— RECORDS SHOWN —
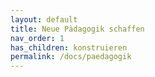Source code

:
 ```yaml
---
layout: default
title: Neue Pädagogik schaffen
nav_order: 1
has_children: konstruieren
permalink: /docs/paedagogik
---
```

...

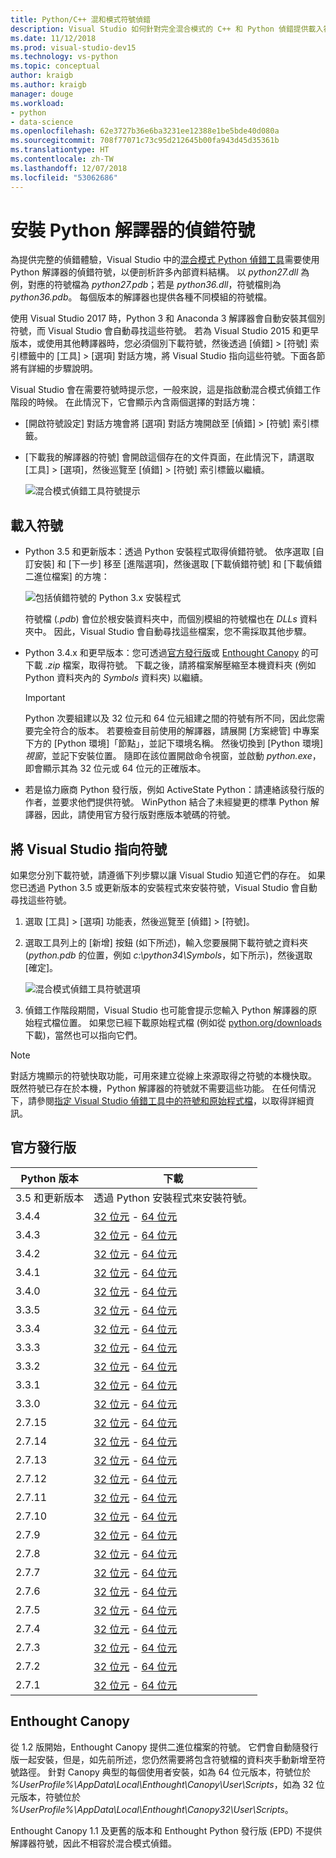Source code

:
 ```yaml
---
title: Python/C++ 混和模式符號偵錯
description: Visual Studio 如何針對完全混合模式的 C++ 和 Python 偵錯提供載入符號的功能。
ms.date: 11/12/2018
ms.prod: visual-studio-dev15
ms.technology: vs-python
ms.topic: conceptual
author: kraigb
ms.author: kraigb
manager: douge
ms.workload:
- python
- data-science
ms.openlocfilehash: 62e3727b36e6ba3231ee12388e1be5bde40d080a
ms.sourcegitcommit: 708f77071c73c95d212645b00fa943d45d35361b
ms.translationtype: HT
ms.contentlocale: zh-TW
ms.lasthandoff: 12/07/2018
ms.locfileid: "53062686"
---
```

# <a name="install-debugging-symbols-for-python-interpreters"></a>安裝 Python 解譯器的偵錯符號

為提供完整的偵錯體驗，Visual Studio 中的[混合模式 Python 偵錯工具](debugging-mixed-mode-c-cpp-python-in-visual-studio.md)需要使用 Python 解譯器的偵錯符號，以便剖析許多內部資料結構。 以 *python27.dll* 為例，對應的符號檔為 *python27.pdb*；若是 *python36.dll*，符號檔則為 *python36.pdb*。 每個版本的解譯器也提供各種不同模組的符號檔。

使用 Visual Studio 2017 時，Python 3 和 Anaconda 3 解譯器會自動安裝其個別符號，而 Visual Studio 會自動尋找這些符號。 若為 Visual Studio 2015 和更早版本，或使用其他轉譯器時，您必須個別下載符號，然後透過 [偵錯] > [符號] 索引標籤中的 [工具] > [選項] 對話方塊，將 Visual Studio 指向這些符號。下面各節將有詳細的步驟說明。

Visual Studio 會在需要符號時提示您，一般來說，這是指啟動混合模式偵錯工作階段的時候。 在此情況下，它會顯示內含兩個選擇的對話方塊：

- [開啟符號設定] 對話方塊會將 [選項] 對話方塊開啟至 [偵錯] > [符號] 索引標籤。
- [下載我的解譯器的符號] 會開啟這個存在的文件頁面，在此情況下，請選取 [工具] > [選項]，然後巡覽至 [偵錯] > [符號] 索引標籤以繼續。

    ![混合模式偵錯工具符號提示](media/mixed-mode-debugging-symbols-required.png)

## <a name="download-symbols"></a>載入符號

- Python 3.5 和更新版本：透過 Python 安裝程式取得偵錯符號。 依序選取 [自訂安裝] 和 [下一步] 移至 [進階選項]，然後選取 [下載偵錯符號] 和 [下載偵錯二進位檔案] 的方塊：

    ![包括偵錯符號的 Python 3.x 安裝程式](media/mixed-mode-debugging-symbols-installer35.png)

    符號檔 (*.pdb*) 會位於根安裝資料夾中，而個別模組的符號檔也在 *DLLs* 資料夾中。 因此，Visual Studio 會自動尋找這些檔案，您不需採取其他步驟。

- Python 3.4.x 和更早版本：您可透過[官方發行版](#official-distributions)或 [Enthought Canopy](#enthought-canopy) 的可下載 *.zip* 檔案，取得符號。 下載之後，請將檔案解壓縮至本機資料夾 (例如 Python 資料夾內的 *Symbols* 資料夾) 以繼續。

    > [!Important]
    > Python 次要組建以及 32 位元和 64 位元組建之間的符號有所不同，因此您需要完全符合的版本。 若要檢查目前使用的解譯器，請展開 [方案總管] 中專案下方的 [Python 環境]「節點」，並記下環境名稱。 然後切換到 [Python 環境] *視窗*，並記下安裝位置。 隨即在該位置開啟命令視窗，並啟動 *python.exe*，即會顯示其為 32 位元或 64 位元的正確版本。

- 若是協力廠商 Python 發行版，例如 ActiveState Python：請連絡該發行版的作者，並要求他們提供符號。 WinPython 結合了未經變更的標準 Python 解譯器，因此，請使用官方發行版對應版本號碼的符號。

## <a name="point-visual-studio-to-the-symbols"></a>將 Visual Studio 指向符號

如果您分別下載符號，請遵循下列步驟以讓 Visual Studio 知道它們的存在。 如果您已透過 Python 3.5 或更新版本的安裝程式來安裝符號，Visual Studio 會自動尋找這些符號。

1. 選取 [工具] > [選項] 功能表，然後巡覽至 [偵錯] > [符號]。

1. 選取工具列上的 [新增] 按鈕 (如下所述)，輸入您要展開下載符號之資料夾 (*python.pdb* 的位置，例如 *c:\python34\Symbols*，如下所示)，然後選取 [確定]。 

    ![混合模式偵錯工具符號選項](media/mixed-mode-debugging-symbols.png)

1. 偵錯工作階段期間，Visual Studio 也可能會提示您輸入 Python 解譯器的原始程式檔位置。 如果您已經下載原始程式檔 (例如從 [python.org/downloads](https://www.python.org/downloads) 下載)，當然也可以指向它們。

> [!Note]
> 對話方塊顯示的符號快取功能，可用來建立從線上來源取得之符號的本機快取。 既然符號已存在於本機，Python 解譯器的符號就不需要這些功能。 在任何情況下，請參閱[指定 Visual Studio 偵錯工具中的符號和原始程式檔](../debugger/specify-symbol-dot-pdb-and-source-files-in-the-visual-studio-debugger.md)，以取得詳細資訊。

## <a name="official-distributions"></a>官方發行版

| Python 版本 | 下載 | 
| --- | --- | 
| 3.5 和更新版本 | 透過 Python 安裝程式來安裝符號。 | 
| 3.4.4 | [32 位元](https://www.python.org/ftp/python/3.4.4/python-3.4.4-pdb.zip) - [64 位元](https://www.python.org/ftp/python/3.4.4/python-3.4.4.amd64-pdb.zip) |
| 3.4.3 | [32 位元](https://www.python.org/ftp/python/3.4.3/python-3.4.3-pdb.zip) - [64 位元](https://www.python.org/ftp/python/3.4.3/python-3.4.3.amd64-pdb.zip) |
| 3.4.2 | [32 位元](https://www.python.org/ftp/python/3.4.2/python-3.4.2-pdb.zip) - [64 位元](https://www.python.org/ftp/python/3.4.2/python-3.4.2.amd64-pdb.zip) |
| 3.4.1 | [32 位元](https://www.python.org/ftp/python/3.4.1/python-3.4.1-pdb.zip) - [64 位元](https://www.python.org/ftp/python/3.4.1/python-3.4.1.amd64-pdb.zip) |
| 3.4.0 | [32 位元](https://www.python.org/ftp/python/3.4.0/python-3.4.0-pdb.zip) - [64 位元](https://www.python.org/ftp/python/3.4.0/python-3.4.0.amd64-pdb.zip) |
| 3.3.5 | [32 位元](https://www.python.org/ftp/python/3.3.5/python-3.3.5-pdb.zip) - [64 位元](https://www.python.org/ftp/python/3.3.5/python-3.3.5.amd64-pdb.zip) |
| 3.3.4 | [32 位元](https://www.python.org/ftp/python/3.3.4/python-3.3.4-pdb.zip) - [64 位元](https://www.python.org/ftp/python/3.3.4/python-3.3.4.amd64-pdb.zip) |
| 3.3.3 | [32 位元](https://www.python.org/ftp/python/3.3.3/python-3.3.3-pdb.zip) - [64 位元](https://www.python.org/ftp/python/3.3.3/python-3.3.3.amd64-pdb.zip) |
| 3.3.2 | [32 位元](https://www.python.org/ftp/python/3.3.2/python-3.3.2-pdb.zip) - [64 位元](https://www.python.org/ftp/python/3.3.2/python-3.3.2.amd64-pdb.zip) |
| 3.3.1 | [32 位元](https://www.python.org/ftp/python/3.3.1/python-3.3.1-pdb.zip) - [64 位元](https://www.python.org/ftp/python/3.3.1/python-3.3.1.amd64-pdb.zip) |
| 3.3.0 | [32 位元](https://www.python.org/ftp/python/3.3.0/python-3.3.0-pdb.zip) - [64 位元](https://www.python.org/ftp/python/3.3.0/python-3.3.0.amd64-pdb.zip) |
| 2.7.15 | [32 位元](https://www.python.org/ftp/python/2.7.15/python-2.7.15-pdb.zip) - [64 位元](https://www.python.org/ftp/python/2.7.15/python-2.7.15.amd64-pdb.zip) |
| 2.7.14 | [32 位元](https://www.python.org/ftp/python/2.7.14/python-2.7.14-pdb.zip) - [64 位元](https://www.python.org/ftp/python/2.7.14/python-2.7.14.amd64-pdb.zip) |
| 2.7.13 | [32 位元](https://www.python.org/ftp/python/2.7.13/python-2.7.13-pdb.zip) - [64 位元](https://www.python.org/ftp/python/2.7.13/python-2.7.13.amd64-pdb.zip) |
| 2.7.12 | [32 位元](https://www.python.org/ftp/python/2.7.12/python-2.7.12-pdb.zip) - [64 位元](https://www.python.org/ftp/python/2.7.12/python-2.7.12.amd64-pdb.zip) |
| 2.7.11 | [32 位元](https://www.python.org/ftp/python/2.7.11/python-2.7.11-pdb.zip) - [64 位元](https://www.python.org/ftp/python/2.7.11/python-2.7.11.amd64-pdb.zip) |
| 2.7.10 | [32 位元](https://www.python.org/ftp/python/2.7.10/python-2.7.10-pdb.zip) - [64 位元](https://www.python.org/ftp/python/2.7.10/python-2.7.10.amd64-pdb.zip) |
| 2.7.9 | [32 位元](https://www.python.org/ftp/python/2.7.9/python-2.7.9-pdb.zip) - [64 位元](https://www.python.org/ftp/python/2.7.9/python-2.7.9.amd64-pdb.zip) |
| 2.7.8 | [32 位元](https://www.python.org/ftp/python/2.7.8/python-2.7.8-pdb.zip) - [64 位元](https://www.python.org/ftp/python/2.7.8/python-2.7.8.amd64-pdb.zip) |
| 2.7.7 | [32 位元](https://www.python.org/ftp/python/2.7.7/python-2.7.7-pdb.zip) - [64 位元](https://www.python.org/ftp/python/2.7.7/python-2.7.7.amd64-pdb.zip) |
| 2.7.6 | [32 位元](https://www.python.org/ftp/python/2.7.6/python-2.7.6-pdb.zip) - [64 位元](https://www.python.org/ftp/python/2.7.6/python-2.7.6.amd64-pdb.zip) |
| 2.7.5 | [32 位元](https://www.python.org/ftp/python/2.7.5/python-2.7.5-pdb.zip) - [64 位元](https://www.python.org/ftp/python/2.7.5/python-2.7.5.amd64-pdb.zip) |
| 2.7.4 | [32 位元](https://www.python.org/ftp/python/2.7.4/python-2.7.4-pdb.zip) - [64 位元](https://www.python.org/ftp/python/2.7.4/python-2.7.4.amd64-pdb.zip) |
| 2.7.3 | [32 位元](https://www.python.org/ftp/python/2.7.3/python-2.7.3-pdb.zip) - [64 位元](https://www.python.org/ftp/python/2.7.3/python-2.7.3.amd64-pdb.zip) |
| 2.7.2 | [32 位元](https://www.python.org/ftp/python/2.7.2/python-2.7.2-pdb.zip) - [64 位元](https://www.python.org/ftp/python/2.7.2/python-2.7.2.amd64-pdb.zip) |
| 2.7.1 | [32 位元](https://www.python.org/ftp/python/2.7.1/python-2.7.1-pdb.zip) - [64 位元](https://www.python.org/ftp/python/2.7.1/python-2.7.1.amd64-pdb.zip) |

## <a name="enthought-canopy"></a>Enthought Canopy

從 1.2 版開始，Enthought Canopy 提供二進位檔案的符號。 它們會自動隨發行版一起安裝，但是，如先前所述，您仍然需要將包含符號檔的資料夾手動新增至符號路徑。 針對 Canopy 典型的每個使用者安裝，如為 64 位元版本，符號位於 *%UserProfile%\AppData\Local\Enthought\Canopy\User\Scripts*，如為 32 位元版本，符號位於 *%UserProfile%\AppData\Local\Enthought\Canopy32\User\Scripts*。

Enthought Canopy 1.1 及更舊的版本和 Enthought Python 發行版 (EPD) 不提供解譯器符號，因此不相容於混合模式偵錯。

==

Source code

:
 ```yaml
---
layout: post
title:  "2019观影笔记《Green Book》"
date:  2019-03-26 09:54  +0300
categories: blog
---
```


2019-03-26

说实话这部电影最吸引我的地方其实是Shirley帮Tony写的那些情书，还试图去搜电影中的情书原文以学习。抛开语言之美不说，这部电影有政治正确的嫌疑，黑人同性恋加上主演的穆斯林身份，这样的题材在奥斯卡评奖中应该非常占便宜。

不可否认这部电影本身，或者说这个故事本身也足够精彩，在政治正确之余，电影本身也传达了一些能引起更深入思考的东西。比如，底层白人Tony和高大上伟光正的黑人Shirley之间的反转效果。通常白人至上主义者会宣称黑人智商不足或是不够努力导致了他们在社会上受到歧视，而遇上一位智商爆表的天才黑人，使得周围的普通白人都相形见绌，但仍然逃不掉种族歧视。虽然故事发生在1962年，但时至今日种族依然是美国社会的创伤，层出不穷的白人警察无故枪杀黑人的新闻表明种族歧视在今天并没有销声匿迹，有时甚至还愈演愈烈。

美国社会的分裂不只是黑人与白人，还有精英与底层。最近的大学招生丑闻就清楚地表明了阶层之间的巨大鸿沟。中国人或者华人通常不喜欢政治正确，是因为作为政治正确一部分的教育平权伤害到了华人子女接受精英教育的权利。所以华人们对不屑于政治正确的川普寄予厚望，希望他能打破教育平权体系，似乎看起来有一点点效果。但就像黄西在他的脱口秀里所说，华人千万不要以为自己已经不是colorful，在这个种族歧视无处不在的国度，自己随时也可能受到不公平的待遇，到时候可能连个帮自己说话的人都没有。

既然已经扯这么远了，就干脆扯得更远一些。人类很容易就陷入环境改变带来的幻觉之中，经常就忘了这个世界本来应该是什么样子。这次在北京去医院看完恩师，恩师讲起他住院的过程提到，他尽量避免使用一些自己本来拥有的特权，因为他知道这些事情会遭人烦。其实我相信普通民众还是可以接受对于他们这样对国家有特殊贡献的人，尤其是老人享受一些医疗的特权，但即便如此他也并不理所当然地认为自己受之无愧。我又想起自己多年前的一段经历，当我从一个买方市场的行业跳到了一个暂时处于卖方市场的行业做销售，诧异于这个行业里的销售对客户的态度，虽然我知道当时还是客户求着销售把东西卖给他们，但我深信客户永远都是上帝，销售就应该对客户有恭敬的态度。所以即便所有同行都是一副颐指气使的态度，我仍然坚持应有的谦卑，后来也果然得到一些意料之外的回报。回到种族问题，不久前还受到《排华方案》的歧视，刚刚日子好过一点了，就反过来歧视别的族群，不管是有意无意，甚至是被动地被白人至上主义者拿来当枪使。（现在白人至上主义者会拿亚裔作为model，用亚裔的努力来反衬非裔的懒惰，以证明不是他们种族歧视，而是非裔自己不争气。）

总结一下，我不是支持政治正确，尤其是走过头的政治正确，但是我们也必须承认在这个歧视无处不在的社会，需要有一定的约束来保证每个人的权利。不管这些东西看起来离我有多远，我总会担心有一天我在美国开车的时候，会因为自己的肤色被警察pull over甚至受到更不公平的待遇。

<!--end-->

— YOUR GOAL —
The entries above hold the needed span. Transcribe exactly the lines from the one with "使用 Visual Studio" to the one with "1. 選取工具列上的 [新增]", both included.

— RESPONSE TO THE EXERCISE —
使用 Visual Studio 2017 時，Python 3 和 Anaconda 3 解譯器會自動安裝其個別符號，而 Visual Studio 會自動尋找這些符號。 若為 Visual Studio 2015 和更早版本，或使用其他轉譯器時，您必須個別下載符號，然後透過 [偵錯] > [符號] 索引標籤中的 [工具] > [選項] 對話方塊，將 Visual Studio 指向這些符號。下面各節將有詳細的步驟說明。

Visual Studio 會在需要符號時提示您，一般來說，這是指啟動混合模式偵錯工作階段的時候。 在此情況下，它會顯示內含兩個選擇的對話方塊：

- [開啟符號設定] 對話方塊會將 [選項] 對話方塊開啟至 [偵錯] > [符號] 索引標籤。
- [下載我的解譯器的符號] 會開啟這個存在的文件頁面，在此情況下，請選取 [工具] > [選項]，然後巡覽至 [偵錯] > [符號] 索引標籤以繼續。

    ![混合模式偵錯工具符號提示](media/mixed-mode-debugging-symbols-required.png)

## <a name="download-symbols"></a>載入符號

- Python 3.5 和更新版本：透過 Python 安裝程式取得偵錯符號。 依序選取 [自訂安裝] 和 [下一步] 移至 [進階選項]，然後選取 [下載偵錯符號] 和 [下載偵錯二進位檔案] 的方塊：

    ![包括偵錯符號的 Python 3.x 安裝程式](media/mixed-mode-debugging-symbols-installer35.png)

    符號檔 (*.pdb*) 會位於根安裝資料夾中，而個別模組的符號檔也在 *DLLs* 資料夾中。 因此，Visual Studio 會自動尋找這些檔案，您不需採取其他步驟。

- Python 3.4.x 和更早版本：您可透過[官方發行版](#official-distributions)或 [Enthought Canopy](#enthought-canopy) 的可下載 *.zip* 檔案，取得符號。 下載之後，請將檔案解壓縮至本機資料夾 (例如 Python 資料夾內的 *Symbols* 資料夾) 以繼續。

    > [!Important]
    > Python 次要組建以及 32 位元和 64 位元組建之間的符號有所不同，因此您需要完全符合的版本。 若要檢查目前使用的解譯器，請展開 [方案總管] 中專案下方的 [Python 環境]「節點」，並記下環境名稱。 然後切換到 [Python 環境] *視窗*，並記下安裝位置。 隨即在該位置開啟命令視窗，並啟動 *python.exe*，即會顯示其為 32 位元或 64 位元的正確版本。

- 若是協力廠商 Python 發行版，例如 ActiveState Python：請連絡該發行版的作者，並要求他們提供符號。 WinPython 結合了未經變更的標準 Python 解譯器，因此，請使用官方發行版對應版本號碼的符號。

## <a name="point-visual-studio-to-the-symbols"></a>將 Visual Studio 指向符號

如果您分別下載符號，請遵循下列步驟以讓 Visual Studio 知道它們的存在。 如果您已透過 Python 3.5 或更新版本的安裝程式來安裝符號，Visual Studio 會自動尋找這些符號。

1. 選取 [工具] > [選項] 功能表，然後巡覽至 [偵錯] > [符號]。

1. 選取工具列上的 [新增] 按鈕 (如下所述)，輸入您要展開下載符號之資料夾 (*python.pdb* 的位置，例如 *c:\python34\Symbols*，如下所示)，然後選取 [確定]。 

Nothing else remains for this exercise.